(Washington) Le président américain Joe Biden et son homologue français Emmanuel Macron se sont entretenus vendredi par téléphone, poursuivant leurs efforts pour aplanir les différends franco-américains après la crise des sous-marins australiens, la Maison-Blanche confirmant le prochain voyage à Paris de la vice-présidente Kamala Harris.

Daxia ROJAS Agence France-Presse

Les deux dirigeants « ont discuté des efforts nécessaires pour renforcer l’Europe de la défense tout en garantissant une complémentarité avec l’OTAN », a indiqué un communiqué de l’exécutif américain, un sujet qui tient particulièrement à cœur aux Français.

Emmanuel Macron a en effet fait de la construction d’une véritable défense européenne, un projet qui peine à grandir près de 30 ans après son lancement par le traité de Maastricht de 1992, une priorité des six derniers mois de son mandat.  

Parmi les autres sujets évoqués par les deux leaders figurent la situation au Sahel et la coopération dans la région indopacifique, d’après la Maison-Blanche.  

Les autorités françaises souhaitent « un renforcement de l’appui américain aux opérations antiterroristes conduites par les États européens au Sahel », expliquait début octobre une source diplomatique française à l’AFP, à l’occasion de la visite du secrétaire d’État américain Antony Blinken à Paris.

Phase de réchauffement

L’appel de vendredi précède une rencontre entre Joe Biden et Emmanuel Macron qui devrait avoir lieu au G20 de Rome fin octobre et sera suivie de la visite à Paris de la vice-présidente américaine Kamala Harris, confirmée par la Maison-Blanche et l’Élysée.

PHOTO BRYAN R. SMITH, AGENCE FRANCE-PRESSE

La vice-présidente des États-Unis, Kamala Harris

Dans un tweet, le président américain a dit avoir « apprécié » la conversation avec Emmanuel Macron et « se réjouir » de le rencontrer dans la capitale italienne pour « faire le point sur les nombreux domaines de coopération » entre les deux pays.

La vice-présidente des États-Unis se rendra les 11 et 12 novembre à Paris, à l’occasion du Forum de Paris sur la paix et de la Conférence internationale sur la Libye. Elle sera reçue par le président français.  

Mme Harris et M. Macron « discuteront de l’importance de la relation transatlantique pour la paix et la sécurité dans le monde et ils insisteront sur l’importance de notre partenariat pour les défis planétaires comme la COVID-19 et la crise climatique », a précisé la Maison-Blanche.

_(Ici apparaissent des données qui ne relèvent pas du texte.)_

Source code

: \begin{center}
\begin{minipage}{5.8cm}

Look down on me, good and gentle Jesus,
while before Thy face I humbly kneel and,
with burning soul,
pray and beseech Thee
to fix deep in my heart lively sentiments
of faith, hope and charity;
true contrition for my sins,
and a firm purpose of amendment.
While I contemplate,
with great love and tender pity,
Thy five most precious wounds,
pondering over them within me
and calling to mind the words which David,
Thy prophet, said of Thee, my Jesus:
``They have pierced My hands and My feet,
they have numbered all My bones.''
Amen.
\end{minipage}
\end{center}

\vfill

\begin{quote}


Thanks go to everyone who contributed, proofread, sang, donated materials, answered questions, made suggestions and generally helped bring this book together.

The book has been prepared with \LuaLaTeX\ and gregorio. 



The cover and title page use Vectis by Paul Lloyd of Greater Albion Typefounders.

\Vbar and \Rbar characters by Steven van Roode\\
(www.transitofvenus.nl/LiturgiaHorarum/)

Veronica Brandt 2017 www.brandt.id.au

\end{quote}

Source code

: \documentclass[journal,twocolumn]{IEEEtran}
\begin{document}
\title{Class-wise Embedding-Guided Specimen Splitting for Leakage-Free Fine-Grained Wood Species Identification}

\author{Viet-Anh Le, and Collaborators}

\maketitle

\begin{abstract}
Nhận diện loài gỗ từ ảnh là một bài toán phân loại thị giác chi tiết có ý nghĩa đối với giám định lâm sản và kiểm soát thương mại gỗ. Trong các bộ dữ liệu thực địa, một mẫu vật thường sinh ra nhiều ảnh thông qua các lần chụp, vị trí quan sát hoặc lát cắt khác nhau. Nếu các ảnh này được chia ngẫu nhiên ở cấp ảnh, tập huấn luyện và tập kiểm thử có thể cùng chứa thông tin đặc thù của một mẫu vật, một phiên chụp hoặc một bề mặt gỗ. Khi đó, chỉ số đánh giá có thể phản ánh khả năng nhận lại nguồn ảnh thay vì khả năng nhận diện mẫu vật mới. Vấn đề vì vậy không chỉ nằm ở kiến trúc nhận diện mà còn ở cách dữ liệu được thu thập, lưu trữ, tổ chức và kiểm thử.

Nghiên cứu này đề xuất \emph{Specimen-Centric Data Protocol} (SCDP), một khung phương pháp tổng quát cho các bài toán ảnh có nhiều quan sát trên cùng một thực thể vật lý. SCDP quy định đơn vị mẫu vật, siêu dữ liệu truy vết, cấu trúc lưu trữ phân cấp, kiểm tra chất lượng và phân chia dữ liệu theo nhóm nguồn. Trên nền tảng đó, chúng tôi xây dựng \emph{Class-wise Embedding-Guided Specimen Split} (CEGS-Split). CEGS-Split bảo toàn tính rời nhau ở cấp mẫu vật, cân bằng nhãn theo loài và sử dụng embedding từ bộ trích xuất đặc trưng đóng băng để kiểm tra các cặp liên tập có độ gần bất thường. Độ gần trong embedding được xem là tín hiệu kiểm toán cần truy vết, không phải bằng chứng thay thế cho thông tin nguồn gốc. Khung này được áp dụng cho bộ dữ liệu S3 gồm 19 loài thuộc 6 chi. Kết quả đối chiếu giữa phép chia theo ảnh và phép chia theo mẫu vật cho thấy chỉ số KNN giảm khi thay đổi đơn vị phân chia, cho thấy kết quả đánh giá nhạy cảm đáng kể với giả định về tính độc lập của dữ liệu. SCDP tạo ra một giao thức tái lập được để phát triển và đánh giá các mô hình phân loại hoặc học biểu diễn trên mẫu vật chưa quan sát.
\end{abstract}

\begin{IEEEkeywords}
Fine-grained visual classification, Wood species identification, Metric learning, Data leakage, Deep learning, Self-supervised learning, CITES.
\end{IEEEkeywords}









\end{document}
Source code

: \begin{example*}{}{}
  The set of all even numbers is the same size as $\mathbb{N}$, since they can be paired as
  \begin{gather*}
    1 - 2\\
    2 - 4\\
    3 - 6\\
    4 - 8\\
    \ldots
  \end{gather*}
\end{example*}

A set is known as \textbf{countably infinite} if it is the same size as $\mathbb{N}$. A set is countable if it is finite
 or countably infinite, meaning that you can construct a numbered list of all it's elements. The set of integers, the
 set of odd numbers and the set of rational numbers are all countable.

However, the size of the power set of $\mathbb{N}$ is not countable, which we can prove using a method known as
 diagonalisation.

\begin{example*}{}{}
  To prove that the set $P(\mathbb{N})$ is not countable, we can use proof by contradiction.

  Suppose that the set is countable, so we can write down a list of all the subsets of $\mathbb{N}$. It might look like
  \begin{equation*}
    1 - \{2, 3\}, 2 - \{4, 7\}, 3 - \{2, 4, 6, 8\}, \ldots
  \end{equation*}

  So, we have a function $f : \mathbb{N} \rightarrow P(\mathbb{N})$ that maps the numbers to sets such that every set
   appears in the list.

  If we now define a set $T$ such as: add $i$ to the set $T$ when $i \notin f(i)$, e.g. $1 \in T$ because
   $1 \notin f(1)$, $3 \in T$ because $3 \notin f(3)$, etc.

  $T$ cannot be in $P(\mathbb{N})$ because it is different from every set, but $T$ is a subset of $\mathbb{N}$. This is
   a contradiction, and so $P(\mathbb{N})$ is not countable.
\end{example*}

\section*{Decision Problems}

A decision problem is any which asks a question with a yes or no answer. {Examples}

L’appel entre les deux dirigeants et la visite de Mme Harris s’inscrivent dans une phase de réchauffement entre Paris et Washington après la crise provoquée par l’annonce mi-septembre d’une nouvelle alliance entre les États-Unis, l’Australie et le Royaume-Uni.

Ce partenariat baptisé AUKUS a suscité une rare colère de la France car il a torpillé un mégacontrat de sous-marins français passé avec les Australiens.

Un premier coup de fil entre Joe Biden et Emmanuel Macron, une semaine plus tard, avait permis d’amorcer une détente. Le locataire de la Maison-Blanche avait alors publiquement fait amende honorable sur la méthode.

Et les deux chefs d’État avaient lancé un « processus de consultations approfondies » pour rétablir une confiance durement éprouvée entre Paris et Washington.

La crise des sous-marins australiens est la crise diplomatique la plus grave entre ces deux alliés historiques depuis le « non » français à la guerre d’Irak en 2003.

L’affaire a par ailleurs ouvert un débat en France, mais aussi dans d’autres pays de l’UE, sur la nécessité d’accélérer vers une plus grande souveraineté européenne en matière de défense pour s’affranchir du parapluie américain.